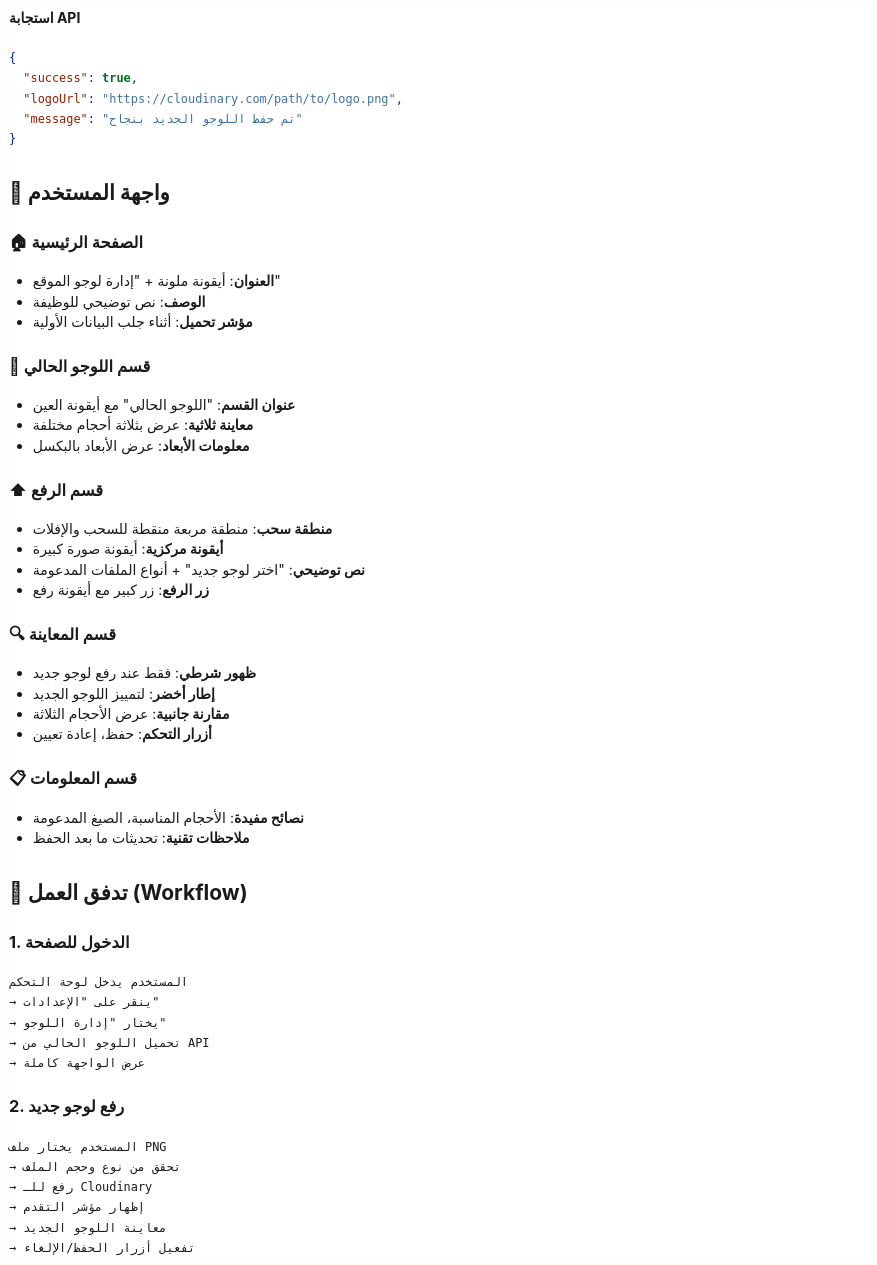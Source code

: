 #### **استجابة API**
```json
{
  "success": true,
  "logoUrl": "https://cloudinary.com/path/to/logo.png",
  "message": "تم حفظ اللوجو الجديد بنجاح"
}
```

## 🎨 واجهة المستخدم

### 🏠 **الصفحة الرئيسية**
- **العنوان**: أيقونة ملونة + "إدارة لوجو الموقع"
- **الوصف**: نص توضيحي للوظيفة
- **مؤشر تحميل**: أثناء جلب البيانات الأولية

### 📂 **قسم اللوجو الحالي**
- **عنوان القسم**: "اللوجو الحالي" مع أيقونة العين
- **معاينة ثلاثية**: عرض بثلاثة أحجام مختلفة
- **معلومات الأبعاد**: عرض الأبعاد بالبكسل

### ⬆️ **قسم الرفع**
- **منطقة سحب**: منطقة مربعة منقطة للسحب والإفلات
- **أيقونة مركزية**: أيقونة صورة كبيرة
- **نص توضيحي**: "اختر لوجو جديد" + أنواع الملفات المدعومة
- **زر الرفع**: زر كبير مع أيقونة رفع

### 🔍 **قسم المعاينة**
- **ظهور شرطي**: فقط عند رفع لوجو جديد
- **إطار أخضر**: لتمييز اللوجو الجديد
- **مقارنة جانبية**: عرض الأحجام الثلاثة
- **أزرار التحكم**: حفظ، إعادة تعيين

### 📋 **قسم المعلومات**
- **نصائح مفيدة**: الأحجام المناسبة، الصيغ المدعومة
- **ملاحظات تقنية**: تحديثات ما بعد الحفظ

## 🔄 تدفق العمل (Workflow)

### 1. **الدخول للصفحة**
```
المستخدم يدخل لوحة التحكم
→ ينقر على "الإعدادات"
→ يختار "إدارة اللوجو"
→ تحميل اللوجو الحالي من API
→ عرض الواجهة كاملة
```

### 2. **رفع لوجو جديد**
```
المستخدم يختار ملف PNG
→ تحقق من نوع وحجم الملف
→ رفع للـ Cloudinary
→ إظهار مؤشر التقدم
→ معاينة اللوجو الجديد
→ تفعيل أزرار الحفظ/الإلغاء
```
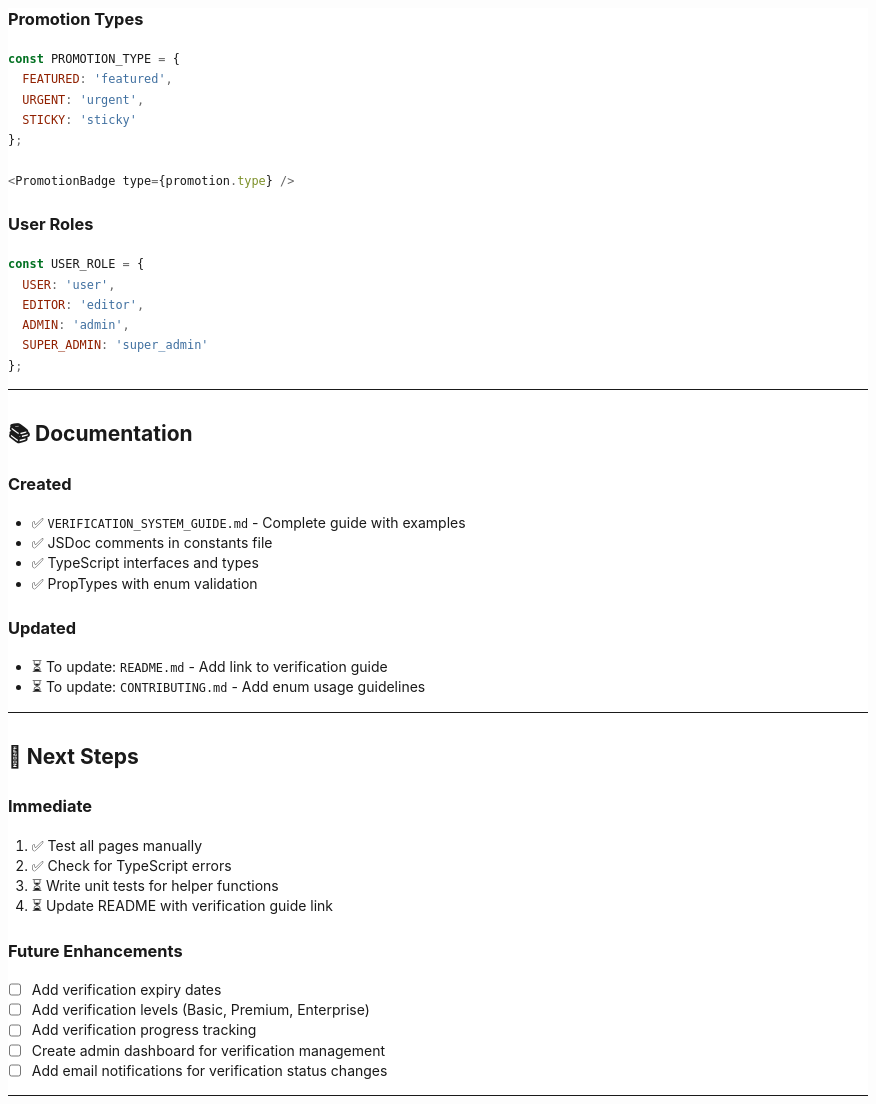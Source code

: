 ### Promotion Types
```javascript
const PROMOTION_TYPE = {
  FEATURED: 'featured',
  URGENT: 'urgent',
  STICKY: 'sticky'
};

<PromotionBadge type={promotion.type} />
```

### User Roles
```javascript
const USER_ROLE = {
  USER: 'user',
  EDITOR: 'editor',
  ADMIN: 'admin',
  SUPER_ADMIN: 'super_admin'
};
```

---

## 📚 Documentation

### Created
- ✅ `VERIFICATION_SYSTEM_GUIDE.md` - Complete guide with examples
- ✅ JSDoc comments in constants file
- ✅ TypeScript interfaces and types
- ✅ PropTypes with enum validation

### Updated
- ⏳ To update: `README.md` - Add link to verification guide
- ⏳ To update: `CONTRIBUTING.md` - Add enum usage guidelines

---

## 🚀 Next Steps

### Immediate
1. ✅ Test all pages manually
2. ✅ Check for TypeScript errors
3. ⏳ Write unit tests for helper functions
4. ⏳ Update README with verification guide link

### Future Enhancements
- [ ] Add verification expiry dates
- [ ] Add verification levels (Basic, Premium, Enterprise)
- [ ] Add verification progress tracking
- [ ] Create admin dashboard for verification management
- [ ] Add email notifications for verification status changes

---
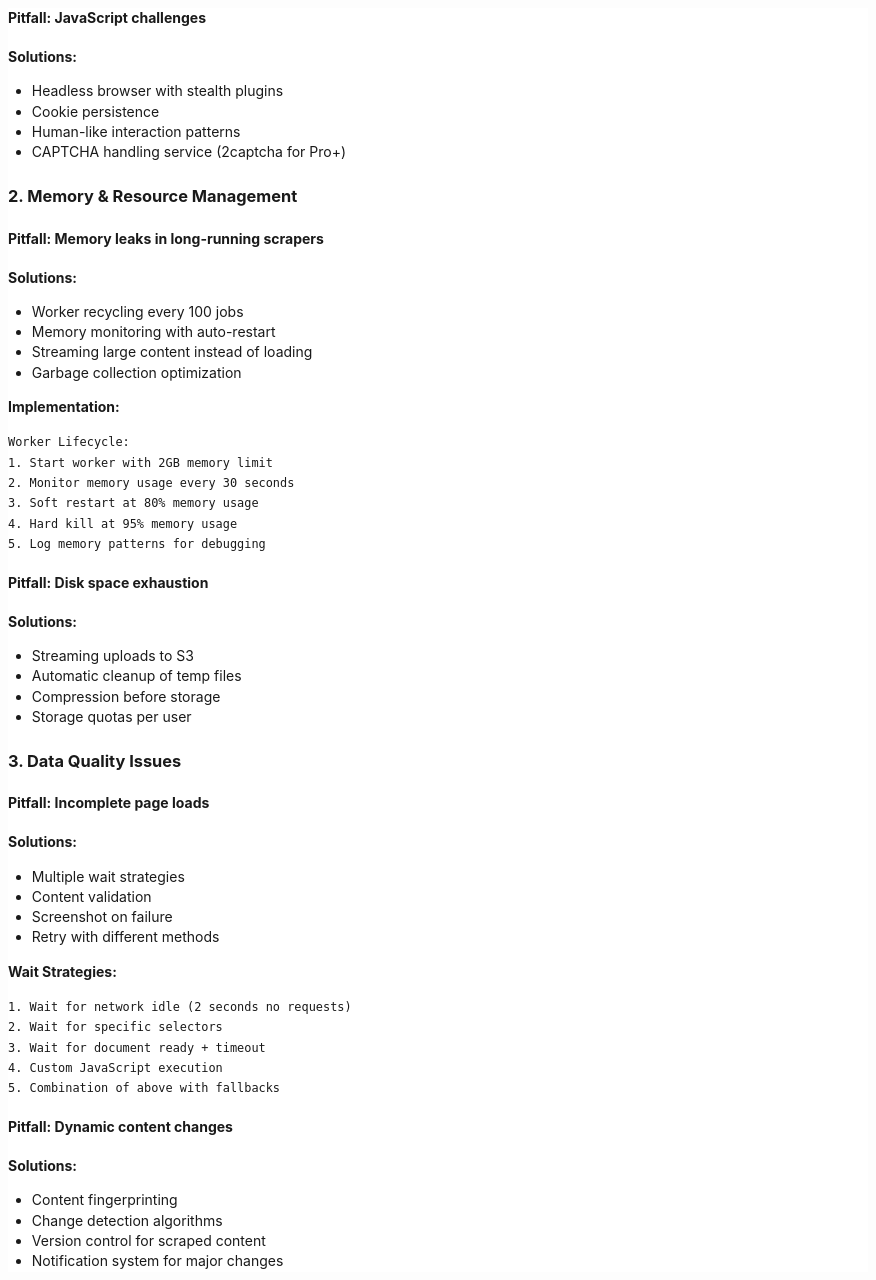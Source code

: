 #### Pitfall: JavaScript challenges
**Solutions:**
- Headless browser with stealth plugins
- Cookie persistence
- Human-like interaction patterns
- CAPTCHA handling service (2captcha for Pro+)

### 2. Memory & Resource Management

#### Pitfall: Memory leaks in long-running scrapers
**Solutions:**
- Worker recycling every 100 jobs
- Memory monitoring with auto-restart
- Streaming large content instead of loading
- Garbage collection optimization

**Implementation:**
```
Worker Lifecycle:
1. Start worker with 2GB memory limit
2. Monitor memory usage every 30 seconds
3. Soft restart at 80% memory usage
4. Hard kill at 95% memory usage
5. Log memory patterns for debugging
```

#### Pitfall: Disk space exhaustion
**Solutions:**
- Streaming uploads to S3
- Automatic cleanup of temp files
- Compression before storage
- Storage quotas per user

### 3. Data Quality Issues

#### Pitfall: Incomplete page loads
**Solutions:**
- Multiple wait strategies
- Content validation
- Screenshot on failure
- Retry with different methods

**Wait Strategies:**
```
1. Wait for network idle (2 seconds no requests)
2. Wait for specific selectors
3. Wait for document ready + timeout
4. Custom JavaScript execution
5. Combination of above with fallbacks
```

#### Pitfall: Dynamic content changes
**Solutions:**
- Content fingerprinting
- Change detection algorithms
- Version control for scraped content
- Notification system for major changes
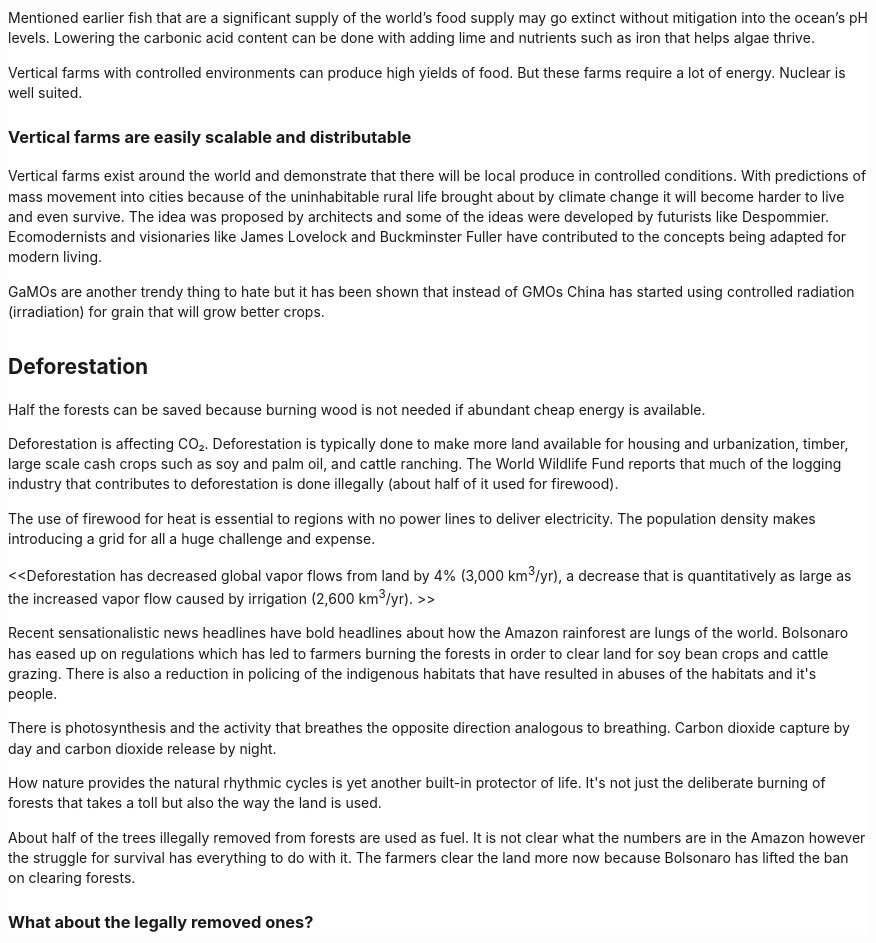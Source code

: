 Mentioned earlier fish that are a significant supply of the world’s food supply may go extinct without mitigation into the ocean’s pH levels. Lowering the carbonic acid content can be done with adding lime and nutrients such as iron that helps algae thrive.

Vertical farms with controlled environments can produce high yields of food. But these farms require a lot of energy. Nuclear is well suited.



### Vertical farms are easily scalable and distributable

Vertical farms exist around the world and demonstrate that there will be local produce in controlled conditions. With predictions of mass movement into cities because of the uninhabitable rural life brought about by climate change it will become harder to live and even survive. The idea was proposed by architects and some of the ideas were developed by futurists like Despommier. Ecomodernists and visionaries like James Lovelock and Buckminster Fuller have contributed to the concepts being adapted for modern living.

GaMOs are another trendy thing to hate but it has been shown that instead of GMOs China has started using controlled radiation (irradiation) for grain that will grow better crops.





## Deforestation

Half the forests can be saved because burning wood is not needed if abundant cheap energy is available.

Deforestation is affecting CO₂. Deforestation is typically done to make more land available for housing and urbanization, timber, large scale cash crops such as soy and palm oil, and cattle ranching. The World Wildlife Fund reports that much of the logging industry that contributes to deforestation is done illegally (about half of it used for firewood).

The use of firewood for heat is essential to regions with no power lines to deliver electricity. The population density makes introducing a grid for all a huge challenge and expense.

<<Deforestation has decreased global vapor flows from land by 4% (3,000 km<sup>3</sup>/yr), a decrease that is quantitatively as large as the increased vapor flow caused by irrigation (2,600 km<sup>3</sup>/yr). >>

Recent sensationalistic news headlines have bold headlines about how the Amazon rainforest are lungs of the world. Bolsonaro has eased up on regulations which has led to farmers burning the forests in order to clear land for soy bean crops and cattle grazing. There is also a reduction in policing of the indigenous habitats that have resulted in abuses of the habitats and it's people.

There is photosynthesis and the activity that breathes the opposite direction analogous to breathing. Carbon dioxide capture by day and carbon dioxide release by night.

How nature provides the natural rhythmic cycles is yet another built-in protector of life. It's not just the deliberate burning of forests that takes a toll but also the way the land is used.

About half of the trees illegally removed from forests are used as fuel. It is not clear what the numbers are in the Amazon however the struggle for survival has everything to do with it. The farmers clear the land more now because Bolsonaro has lifted the ban on clearing forests.

### What about the legally removed ones?
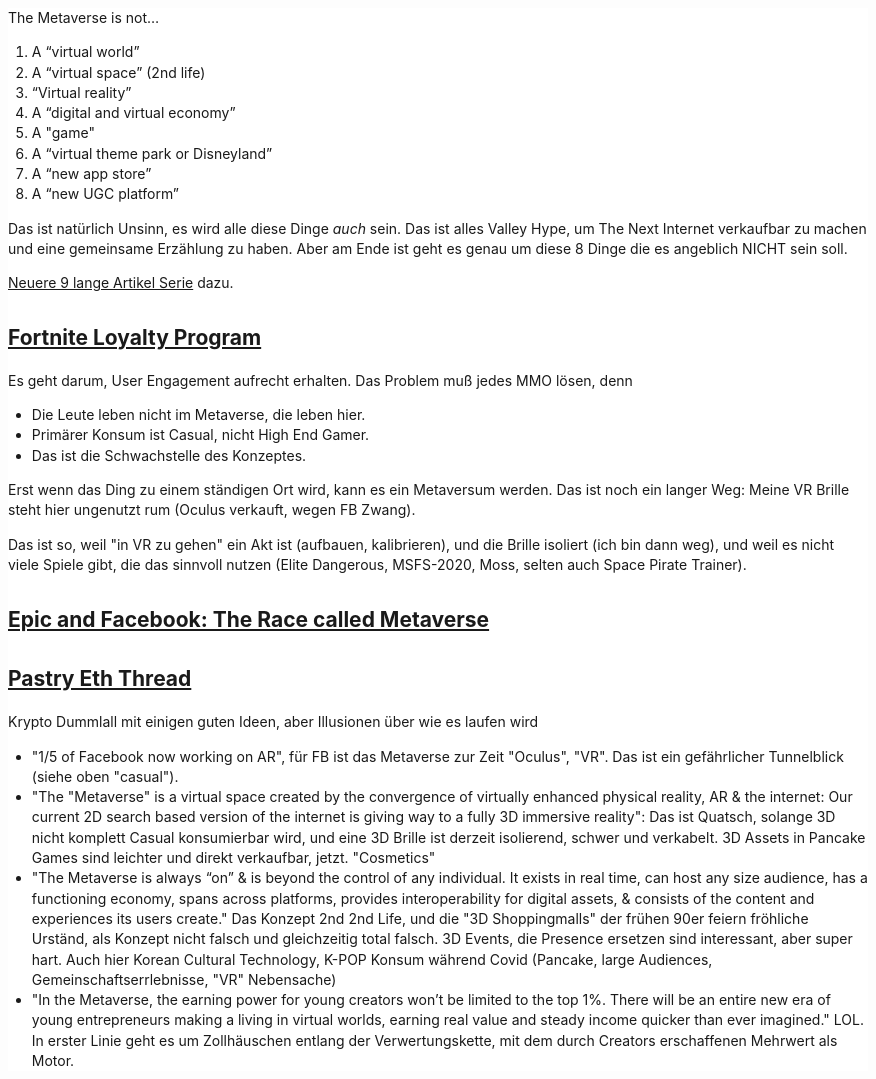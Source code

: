 The Metaverse is not…

1. A “virtual world”
2. A “virtual space”  (2nd life)
3. “Virtual reality”
4. A “digital and virtual economy”
5. A "game"
6. A “virtual theme park or Disneyland”
7. A “new app store”
8. A “new UGC platform”

Das ist natürlich Unsinn, es wird alle diese Dinge *auch* sein. 
Das ist alles Valley Hype, um The Next Internet verkaufbar zu machen und eine gemeinsame Erzählung zu haben.
Aber am Ende ist geht es genau um diese 8 Dinge die es angeblich NICHT sein soll.

[Neuere 9 lange Artikel Serie](https://www.matthewball.vc/the-metaverse-primer) dazu.

## [Fortnite Loyalty Program](https://twitter.com/DuddyAlan233/status/1391884040547049473)

Es geht darum, User Engagement aufrecht erhalten.
Das Problem muß jedes MMO lösen, denn 

- Die Leute leben nicht im Metaverse, die leben hier.
- Primärer Konsum ist Casual, nicht High End Gamer.
- Das ist die Schwachstelle des Konzeptes.

Erst wenn das Ding zu einem ständigen Ort wird, kann es ein Metaversum werden.
Das ist noch ein langer Weg:
Meine VR Brille steht hier ungenutzt rum (Oculus verkauft, wegen FB Zwang).

Das ist so, weil "in VR zu gehen" ein Akt ist (aufbauen, kalibrieren), und die Brille isoliert (ich bin dann weg), und weil es nicht viele Spiele gibt, die das sinnvoll nutzen (Elite Dangerous, MSFS-2020, Moss, selten auch Space Pirate Trainer).

## [Epic and Facebook: The Race called Metaverse](https://twitter.com/thegamespodcast/status/1450468392952115233)

## [Pastry Eth Thread](https://twitter.com/PastryEth/status/1423803492314009606)

Krypto Dummlall mit einigen guten Ideen, aber Illusionen über wie es laufen wird
- "1/5 of Facebook now working on AR", für FB ist das Metaverse zur Zeit "Oculus", "VR". Das ist ein gefährlicher Tunnelblick (siehe oben "casual").
- "The "Metaverse" is a virtual space created by the convergence of virtually enhanced physical reality, AR & the internet: Our current 2D search based version of the internet is giving way to a fully 3D immersive reality": Das ist Quatsch, solange 3D nicht komplett Casual konsumierbar wird, und eine 3D Brille ist derzeit isolierend, schwer und verkabelt. 3D Assets in Pancake Games sind leichter und direkt verkaufbar, jetzt. "Cosmetics"
- "The Metaverse is always “on” & is beyond the control of any individual. It exists in real time, can host any size audience, has a functioning economy, spans across platforms, provides interoperability for digital assets, & consists of the content and experiences its users create." Das Konzept 2nd 2nd Life, und die "3D Shoppingmalls" der frühen 90er feiern fröhliche Urständ, als Konzept nicht falsch und gleichzeitig total falsch. 3D Events, die Presence ersetzen sind interessant, aber super hart. 
Auch hier Korean Cultural Technology, K-POP Konsum während Covid (Pancake, large Audiences, Gemeinschaftserrlebnisse, "VR" Nebensache)
- "In the Metaverse, the earning power for young creators won’t be limited to the top 1%. There will be an entire new era of young entrepreneurs making a living in virtual worlds, earning real value and steady income quicker than ever imagined." LOL. In erster Linie geht es um Zollhäuschen entlang der Verwertungskette, mit dem durch Creators erschaffenen Mehrwert als Motor.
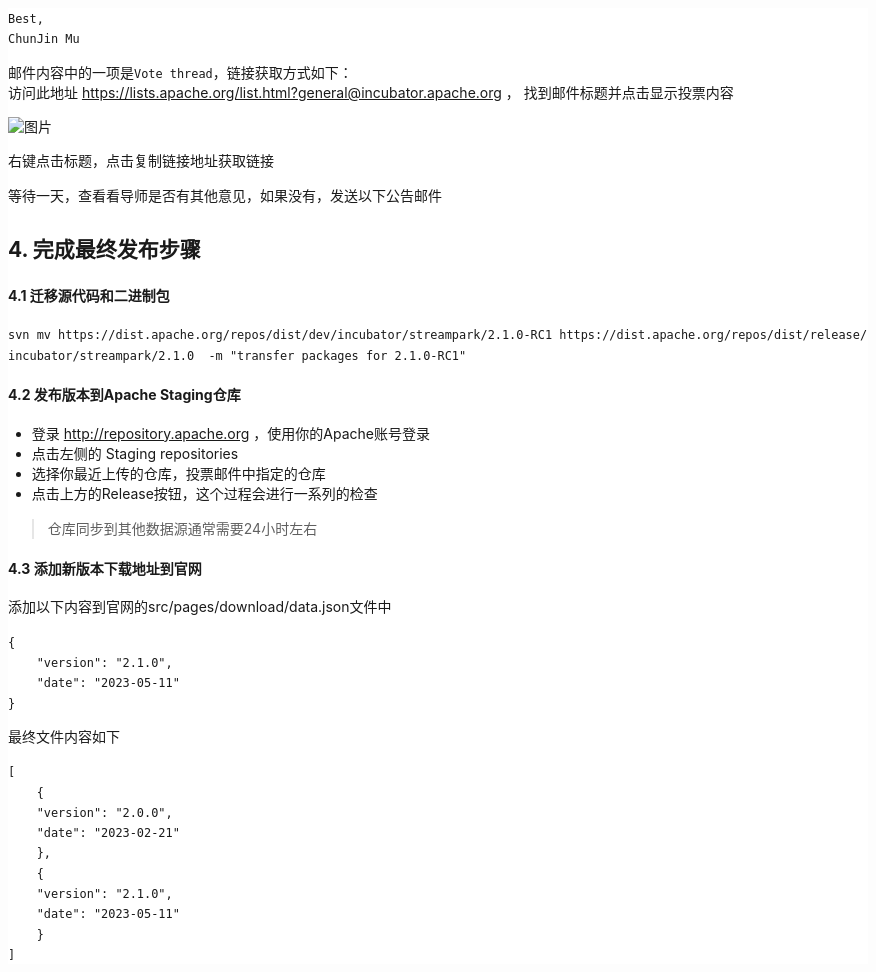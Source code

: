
 ```
Best,
ChunJin Mu
```

邮件内容中的一项是`Vote thread`，链接获取方式如下：<br />
访问此地址 https://lists.apache.org/list.html?general@incubator.apache.org ， 找到邮件标题并点击显示投票内容

![图片](https://github.com/apache/incubator-streampark/assets/19602424/aea68925-7911-4413-8b2d-aea12685337f)

右键点击标题，点击复制链接地址获取链接

等待一天，查看看导师是否有其他意见，如果没有，发送以下公告邮件

## 4. 完成最终发布步骤

#### 4.1 迁移源代码和二进制包

```shell
svn mv https://dist.apache.org/repos/dist/dev/incubator/streampark/2.1.0-RC1 https://dist.apache.org/repos/dist/release/incubator/streampark/2.1.0  -m "transfer packages for 2.1.0-RC1"
```

#### 4.2 发布版本到Apache Staging仓库

- 登录 http://repository.apache.org ，使用你的Apache账号登录
- 点击左侧的 Staging repositories
- 选择你最近上传的仓库，投票邮件中指定的仓库
- 点击上方的Release按钮，这个过程会进行一系列的检查
> 仓库同步到其他数据源通常需要24小时左右

#### 4.3 添加新版本下载地址到官网

添加以下内容到官网的src/pages/download/data.json文件中

```
{
    "version": "2.1.0",
    "date": "2023-05-11"
}
```

最终文件内容如下

```
[
    {
    "version": "2.0.0",
    "date": "2023-02-21"
    },
    {
    "version": "2.1.0",
    "date": "2023-05-11"
    }
]
```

§ The problem
Each line in the entries above, starting at the line with "- **معاينة ثلاثية**: عرض بثلاثة أحجام مختلفة" and ending at the line with "- **نصائح مفيدة**: الأحجام", is to be printed exactly, and only those lines.

§ Answer for this exercise
- **معاينة ثلاثية**: عرض بثلاثة أحجام مختلفة
- **معلومات الأبعاد**: عرض الأبعاد بالبكسل

### ⬆️ **قسم الرفع**
- **منطقة سحب**: منطقة مربعة منقطة للسحب والإفلات
- **أيقونة مركزية**: أيقونة صورة كبيرة
- **نص توضيحي**: "اختر لوجو جديد" + أنواع الملفات المدعومة
- **زر الرفع**: زر كبير مع أيقونة رفع

### 🔍 **قسم المعاينة**
- **ظهور شرطي**: فقط عند رفع لوجو جديد
- **إطار أخضر**: لتمييز اللوجو الجديد
- **مقارنة جانبية**: عرض الأحجام الثلاثة
- **أزرار التحكم**: حفظ، إعادة تعيين

### 📋 **قسم المعلومات**
- **نصائح مفيدة**: الأحجام المناسبة، الصيغ المدعومة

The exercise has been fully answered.